導入前には、フィルタの判定結果を管理者が確認できるか、誤って重要なメールを除外してしまった場合の復旧方法があるかを確認しておくと安心です。判定基準を細かく設定できる製品であれば、自社の受信傾向にあわせた調整がしやすくなります。利用者ごとに受信リストを個別設定できる機能があると、業種や部署による受信傾向の違いにも対応しやすくなります。フィルタの精度は導入後の運用によっても変わるため、定期的な見直しを前提に製品を選ぶことが望ましいといえます。
誤送信を防止する機能の考え方
誤送信防止機能には、送信前の宛先確認や、一定時間の送信保留、社外ドメインへの送信時の警告表示などがあります。これらの機能を組み合わせることで、うっかりミスによる誤送信のリスクを抑えやすくなります。

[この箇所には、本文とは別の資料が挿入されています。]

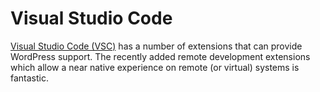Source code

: # Visual Studio Code

[Visual Studio Code (VSC)](https://code.visualstudio.com/) has a number of extensions that can provide WordPress support. The recently added remote development extensions which allow a near native experience on remote (or virtual) systems is fantastic.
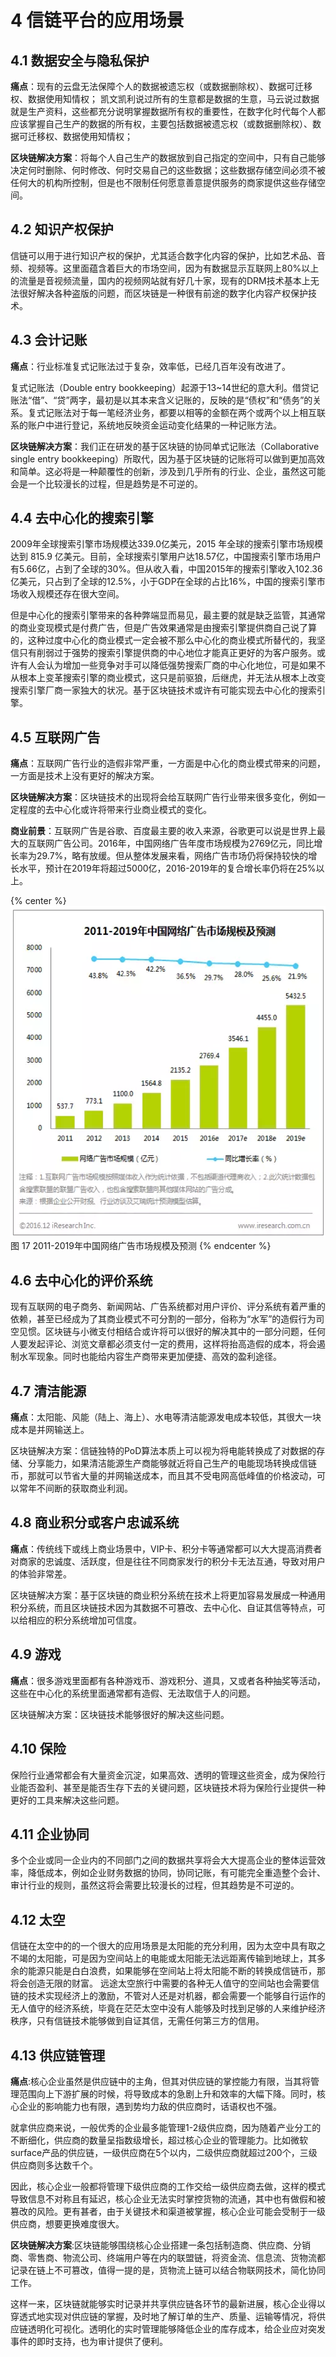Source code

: # 4	信链平台的应用场景

## 4.1	数据安全与隐私保护

**痛点**：现有的云盘无法保障个人的数据被遗忘权（或数据删除权）、数据可迁移权、数据使用知情权；
凯文凯利说过所有的生意都是数据的生意，马云说过数据就是生产资料，这些都充分说明掌握数据所有权的重要性，在数字化时代每个人都应该掌握自己生产的数据的所有权，主要包括数据被遗忘权（或数据删除权）、数据可迁移权、数据使用知情权；

**区块链解决方案**：将每个人自己生产的数据放到自己指定的空间中，只有自己能够决定何时删除、何时修改、何时交易自己的这些数据；这些数据存储空间必须不被任何大的机构所控制，但是也不限制任何愿意善意提供服务的商家提供这些存储空间。

## 4.2	知识产权保护

信链可以用于进行知识产权的保护，尤其适合数字化内容的保护，比如艺术品、音频、视频等。这里面蕴含着巨大的市场空间，因为有数据显示互联网上80%以上的流量是音视频流量，国内的视频网站就有好几十家，现有的DRM技术基本上无法很好解决各种盗版的问题，而区块链是一种很有前途的数字化内容产权保护技术。

## 4.3	会计记账

**痛点**：行业标准复式记账法过于复杂，效率低，已经几百年没有改进了。

复式记账法（Double entry bookkeeping）起源于13~14世纪的意大利。借贷记账法“借”、“贷”两字，最初是以其本来含义记账的，反映的是“债权”和“债务”的关系。复式记账法对于每一笔经济业务，都要以相等的金额在两个或两个以上相互联系的账户中进行登记，系统地反映资金运动变化结果的一种记账方法。

**区块链解决方案**：我们正在研发的基于区块链的协同单式记账法（Collaborative single entry bookkeeping）所取代，因为基于区块链的记账将可以做到更加高效和简单。这必将是一种颠覆性的创新，涉及到几乎所有的行业、企业，虽然这可能会是一个比较漫长的过程，但是趋势是不可逆的。

## 4.4	去中心化的搜索引擎

2009年全球搜索引擎市场规模达339.0亿美元，2015 年全球的搜索引擎市场规模达到 815.9 亿美元。目前，全球搜索引擎用户达18.57亿，中国搜索引擎市场用户有5.66亿，占到了全球的30%。但从收入看，中国2015年的搜索引擎收入102.36亿美元，只占到了全球的12.5%，小于GDP在全球的占比16%，中国的搜索引擎市场收入规模还存在很大空间。

但是中心化的搜索引擎带来的各种弊端显而易见，最主要的就是缺乏监管，其通常的商业变现模式是付费广告，但是广告效果通常是由搜索引擎提供商自己说了算的，这种过度中心化的商业模式一定会被不那么中心化的商业模式所替代的，我坚信只有削弱过于强势的搜索引擎提供商的中心地位才能真正更好的为客户服务。或许有人会认为增加一些竞争对手可以降低强势搜索厂商的中心化地位，可是如果不从根本上变革搜索引擎的商业模式，这只是前驱狼，后继虎，并无法从根本上改变搜索引擎厂商一家独大的状况。基于区块链技术或许有可能实现去中心化的搜索引擎。

## 4.5	互联网广告

**痛点**：互联网广告行业的造假非常严重，一方面是中心化的商业模式带来的问题，一方面是技术上没有更好的解决方案。

**区块链解决方案**：区块链技术的出现将会给互联网广告行业带来很多变化，例如一定程度的去中心化或许将带来行业商业模式的变化。

**商业前景**：互联网广告是谷歌、百度最主要的收入来源，谷歌更可以说是世界上最大的互联网广告公司。2016年，中国网络广告年度市场规模为2769亿元，同比增长率为29.7%，略有放缓。但从整体发展来看，网络广告市场仍将保持较快的增长水平，预计在2019年将超过5000亿，2016-2019年的复合增长率仍将在25%以上。

{% center %}
![图 17 2011-2019年中国网络广告市场规模及预测](./imgs/img17.png)
图 17 2011-2019年中国网络广告市场规模及预测
{% endcenter %}

## 4.6	去中心化的评价系统

现有互联网的电子商务、新闻网站、广告系统都对用户评价、评分系统有着严重的依赖，甚至已经成为了其商业模式不可分割的一部分，俗称为“水军”的造假行为司空见惯。区块链与小微支付相结合或许将可以很好的解决其中的一部分问题，任何人要发起评论、浏览文章都必须支付一定的费用，这样将抬高造假的成本，将会遏制水军现象。同时也能给内容生产商带来更加便捷、高效的盈利途径。

## 4.7	清洁能源

**痛点**：太阳能、风能（陆上、海上）、水电等清洁能源发电成本较低，其很大一块成本是并网输送上。

区块链解决方案：信链独特的PoD算法本质上可以视为将电能转换成了对数据的存储、分享能力，如果清洁能源生产商能够就近将自己生产的电能现场转换成信链币，那就可以节省大量的并网输送成本，而且其不受电网高低峰值的价格波动，可以常年不间断的获取商业利润。

## 4.8	商业积分或客户忠诚系统

**痛点**：传统线下或线上商业场景中，VIP卡、积分卡等通常都可以大大提高消费者对商家的忠诚度、活跃度，但是往往不同商家发行的积分卡无法互通，导致对用户的体验非常差。

区块链解决方案：基于区块链的商业积分系统在技术上将更加容易发展成一种通用积分系统，而且区块链技术因为其数据不可篡改、去中心化、自证其信等特点，可以给相应的积分系统增加可信度。

## 4.9	游戏

**痛点**：很多游戏里面都有各种游戏币、游戏积分、道具，又或者各种抽奖等活动，这些在中心化的系统里面通常都有造假、无法取信于人的问题。

区块链解决方案：区块链技术能够很好的解决这些问题。

## 4.10	保险
保险行业通常都会有大量资金沉淀，如果高效、透明的管理这些资金，成为保险行业能否盈利、甚至是能否生存下去的关键问题，区块链技术将为保险行业提供一种更好的工具来解决这些问题。

## 4.11	企业协同
多个企业或同一企业内的不同部门之间的数据共享将会大大提高企业的整体运营效率，降低成本，例如企业财务数据的协同，协同记账，有可能完全重造整个会计、审计行业的规则，虽然这将会需要比较漫长的过程，但其趋势是不可逆的。

## 4.12	太空
信链在太空中的的一个很大的应用场景是太阳能的充分利用，因为太空中具有取之不竭的太阳能，可是因为空间站上的电能或太阳能无法远距离传输到地球上，其多余的能源只能是白白浪费，如果能够在空间站上将太阳能不断的转换成信链币，那将会创造无限的财富。 
远途太空旅行中需要的各种无人值守的空间站也会需要信链的技术实现经济上的激励，不管对人还是对机器，都会需要一个能够自行运作的无人值守的经济系统，毕竟在茫茫太空中没有人能够及时找到足够的人来维护经济秩序，只有信链技术能够做到自证其信，无需任何第三方的信用。

## 4.13	供应链管理
**痛点**:核心企业虽然是供应链中的主角，但其对供应链的掌控能力有限，当其将管理范围向上下游扩展的时候，将导致成本的急剧上升和效率的大幅下降。同时，核心企业的影响能力也有限，遇到势均力敌的供应商时，话语权也不强。

就拿供应商来说，一般优秀的企业最多能管理1-2级供应商，因为随着产业分工的不断细化，供应商的数量呈指数级增长，超过核心企业的管理能力。比如微软surface产品的供应链，一级供应商在5个以内，二级供应商就超过200个，三级供应商则多达数千个。

因此，核心企业一般都将管理下级供应商的工作交给一级供应商去做，这样的模式导致信息不对称且有延迟，核心企业无法实时掌控货物的流通，其中也有做假和被篡改的风险。更有甚者，由于关键技术和渠道被掌握，核心企业可能会受制于一级供应商，想要更换难度很大。

**区块链解决方案**:区块链能够围绕核心企业搭建一条包括制造商、供应商、分销商、零售商、物流公司、终端用户等在内的联盟链，将资金流、信息流、货物流都记录在链上不可篡改，值得一提的是，货物流上链可以结合物联网技术，简化协同工作。

这样一来，区块链就能够实时记录并共享供应链各环节的最新进展，核心企业得以穿透式地实现对供应链的掌握，及时地了解订单的生产、质量、运输等情况，将供应链透明化可视化。透明化的实时管理能够降低企业的库存成本，给企业应对突发事件的即时支持，也为审计提供了便利。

機能の有無だけでなく、警告が表示された際に利用者がどのような操作を行うかも確認しておきましょう。警告を無視して送信できてしまう設定では、対策の効果が限定的になる場合があります。管理者側で警告の必須確認を義務づけられる設定があるかどうかも、運用ルールとあわせて確認しておきたい点です。誤送信の発生原因は入力ミスだけでなく、宛先候補の自動表示による選択ミスなど複数の要因が考えられるため、原因にあわせた対策を組み合わせることが重要です。
メールデータを守るアーカイブ・暗号化機能
メールデータの保全や機密情報の保護は、業務継続と情報漏えい対策の両面で重要です。アーカイブ機能と暗号化機能の役割を確認します。
自動アーカイブ・バックアップ機能の役割
自動アーカイブ機能は、送受信したメールを一定のルールに従って自動的に保存する仕組みです。誤ってメールを削除してしまった場合や、過去のやり取りを確認したい場合に役立つ場合があります。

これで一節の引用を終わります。